Desde su esquina, Ghislain me miró con malicia, desafiante, qué
ojos los suyos para la insinuación. Me defendí de aquella mirada:
¡Que no, que no lo hago he dicho! Pero calibré de reojo la anchura de la
clase y la altura de la cátedra y no me lo pensé: salté.
El cuarto era bastante estrecho y los brazos del sillón dos meras barras
metálicas, huecas y combadas, cuya presencia yo había desestimado.

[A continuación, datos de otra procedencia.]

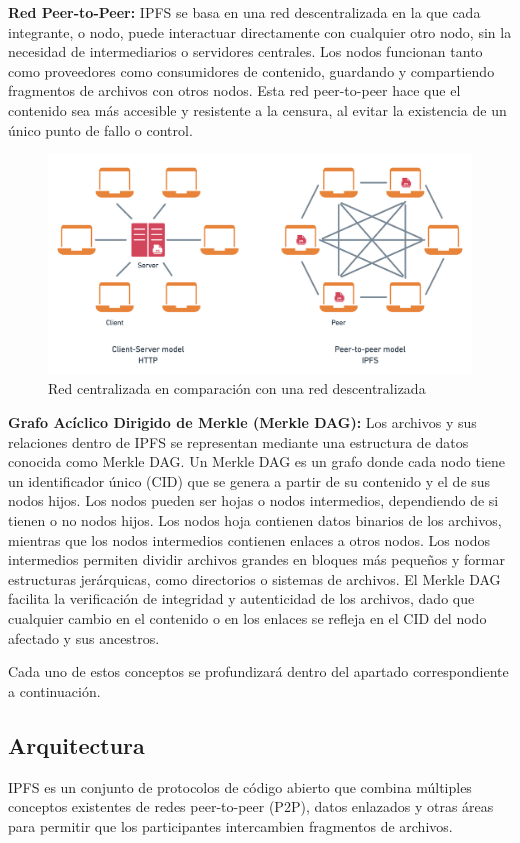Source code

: \textbf{Red Peer-to-Peer:} IPFS se basa en una red descentralizada en la que cada integrante, o nodo, puede interactuar directamente con cualquier otro nodo, sin la necesidad de intermediarios o servidores centrales. Los nodos funcionan tanto como proveedores como consumidores de contenido, guardando y compartiendo fragmentos de archivos con otros nodos. Esta red peer-to-peer hace que el contenido sea más accesible y resistente a la censura, al evitar la existencia de un único punto de fallo o control.
\begin{figure}[H]
      \centering
      \includegraphics[width=\linewidth]{images/centralvsdecentral.png}
      \caption{Red centralizada en comparación con una red descentralizada}
      \label{fig:centralvsdecentral}
\end{figure}

\textbf{Grafo Acíclico Dirigido de Merkle (Merkle DAG):} Los archivos y sus relaciones dentro de IPFS se representan mediante una estructura de datos conocida como Merkle DAG. Un Merkle DAG es un grafo donde cada nodo tiene un identificador único (CID) que se genera a partir de su contenido y el de sus nodos hijos. Los nodos pueden ser hojas o nodos intermedios, dependiendo de si tienen o no nodos hijos. Los nodos hoja contienen datos binarios de los archivos, mientras que los nodos intermedios contienen enlaces a otros nodos. Los nodos intermedios permiten dividir archivos grandes en bloques más pequeños y formar estructuras jerárquicas, como directorios o sistemas de archivos. El Merkle DAG facilita la verificación de integridad y autenticidad de los archivos, dado que cualquier cambio en el contenido o en los enlaces se refleja en el CID del nodo afectado y sus ancestros.

Cada uno de estos conceptos se profundizará dentro del apartado correspondiente a continuación.

\subsection{Arquitectura}
IPFS es un conjunto de protocolos de código abierto que combina múltiples conceptos existentes de redes
peer-to-peer (P2P), datos enlazados y otras áreas para permitir que los participantes intercambien fragmentos de
archivos.

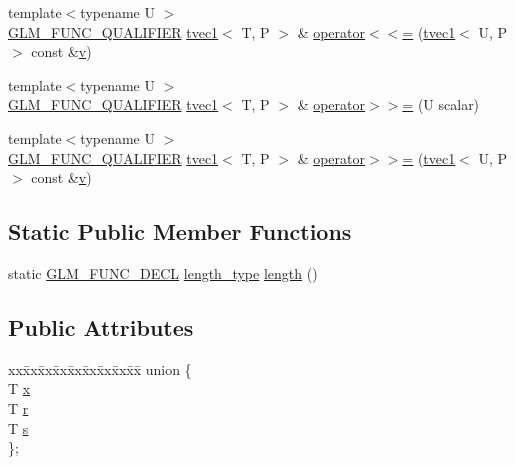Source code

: \begin{DoxyCompactItemize}
\item 
{\footnotesize template$<$typename U $>$ }\\\mbox{\hyperlink{setup_8hpp_a33fdea6f91c5f834105f7415e2a64407}{G\+L\+M\+\_\+\+F\+U\+N\+C\+\_\+\+Q\+U\+A\+L\+I\+F\+I\+ER}} \mbox{\hyperlink{structglm_1_1tvec1}{tvec1}}$<$ T, P $>$ \& \mbox{\hyperlink{structglm_1_1tvec1_a758704df3a9b6ecab58bcfa9baf7582b}{operator$<$$<$=}} (\mbox{\hyperlink{structglm_1_1tvec1}{tvec1}}$<$ U, P $>$ const \&\mbox{\hyperlink{glad_8h_a14cfbe2fc2234f5504618905b69d1e06}{v}})
\item 
{\footnotesize template$<$typename U $>$ }\\\mbox{\hyperlink{setup_8hpp_a33fdea6f91c5f834105f7415e2a64407}{G\+L\+M\+\_\+\+F\+U\+N\+C\+\_\+\+Q\+U\+A\+L\+I\+F\+I\+ER}} \mbox{\hyperlink{structglm_1_1tvec1}{tvec1}}$<$ T, P $>$ \& \mbox{\hyperlink{structglm_1_1tvec1_a664c0b0509ecb502caee8e9f20edc287}{operator$>$$>$=}} (U scalar)
\item 
{\footnotesize template$<$typename U $>$ }\\\mbox{\hyperlink{setup_8hpp_a33fdea6f91c5f834105f7415e2a64407}{G\+L\+M\+\_\+\+F\+U\+N\+C\+\_\+\+Q\+U\+A\+L\+I\+F\+I\+ER}} \mbox{\hyperlink{structglm_1_1tvec1}{tvec1}}$<$ T, P $>$ \& \mbox{\hyperlink{structglm_1_1tvec1_a7412ce02e214e4f036ce87a8f7a3f32e}{operator$>$$>$=}} (\mbox{\hyperlink{structglm_1_1tvec1}{tvec1}}$<$ U, P $>$ const \&\mbox{\hyperlink{glad_8h_a14cfbe2fc2234f5504618905b69d1e06}{v}})
\end{DoxyCompactItemize}
\subsection*{Static Public Member Functions}
\begin{DoxyCompactItemize}
\item 
static \mbox{\hyperlink{setup_8hpp_ab2d052de21a70539923e9bcbf6e83a51}{G\+L\+M\+\_\+\+F\+U\+N\+C\+\_\+\+D\+E\+CL}} \mbox{\hyperlink{structglm_1_1tvec1_ae6254cf662020a8328b744b40f419527}{length\+\_\+type}} \mbox{\hyperlink{structglm_1_1tvec1_aa25cb652c92eb83b9ef027d82365bb01}{length}} ()
\end{DoxyCompactItemize}
\subsection*{Public Attributes}
\begin{DoxyCompactItemize}
\item 
\begin{tabbing}
xx\=xx\=xx\=xx\=xx\=xx\=xx\=xx\=xx\=\kill
union \{\\
\>T \mbox{\hyperlink{structglm_1_1tvec1_ad7a6121d82ab7692cbc8798aecdf07ee}{x}}\\
\>T \mbox{\hyperlink{structglm_1_1tvec1_a7f3893144bf66ec97a3e0a45cceac7b6}{r}}\\
\>T \mbox{\hyperlink{structglm_1_1tvec1_a0b19a3746dcf46d86ed4953d4b8307e5}{s}}\\
\}; \\

\end{tabbing}\end{DoxyCompactItemize}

Allí fueron a enredárseme los pies unas décimas de segundo,
tiempo suficiente para convertir la tarima en escenario dramático. Pero
no trágico: hubo algo de suerte y no me desnuqué; cayó, con
estrépito, el sillón y, como había que contener el empuje,
tan decidido que me había levantado la falda hasta la barbilla, fui a dar
con la palma abierta de la mano derecha en la pared de enfrente y toda la fuerza
del impulso a concentrarse allí.
La clase se quedó entre asustada y a punto de estallar no sé
si en risas o en ayes, los ojos bajos de Ghislain decían, Bienve, perdona,
pero joder qué ridículo más grande has hecho, y el pinchazo
que sentí, reprimido, se tradujo en un rubor intenso que podía notar
hasta más abajo del cuello. Vergüenza, dedujeron los alumnos; pero
era dolor, mucho dolor y lo único que se me ocurrió para atemperarlo
fue buscar hielo. Bajé a la sala de profesores, cogí varios cubitos
de la nevera, me los até con un pañuelo y volví, di incluso
la hora y cuarto que me quedaba sin sentir ningún alivio conforme el tiempo
pasaba, conforme recogía libros y cintas con una sola mano, tomaba un taxi
o esperaba mi turno en el hospital.
Todavía guardo por ahí el informe del clínico. Exploración
manual: traumatismo en la mano derecha con dolor agudo. Exploración con
rayos equis: fractura distal un tercio del primer metacarpiano. Tratamiento: férula
dorsal de yeso con fijación del primer dedo, calmantes, una revisión.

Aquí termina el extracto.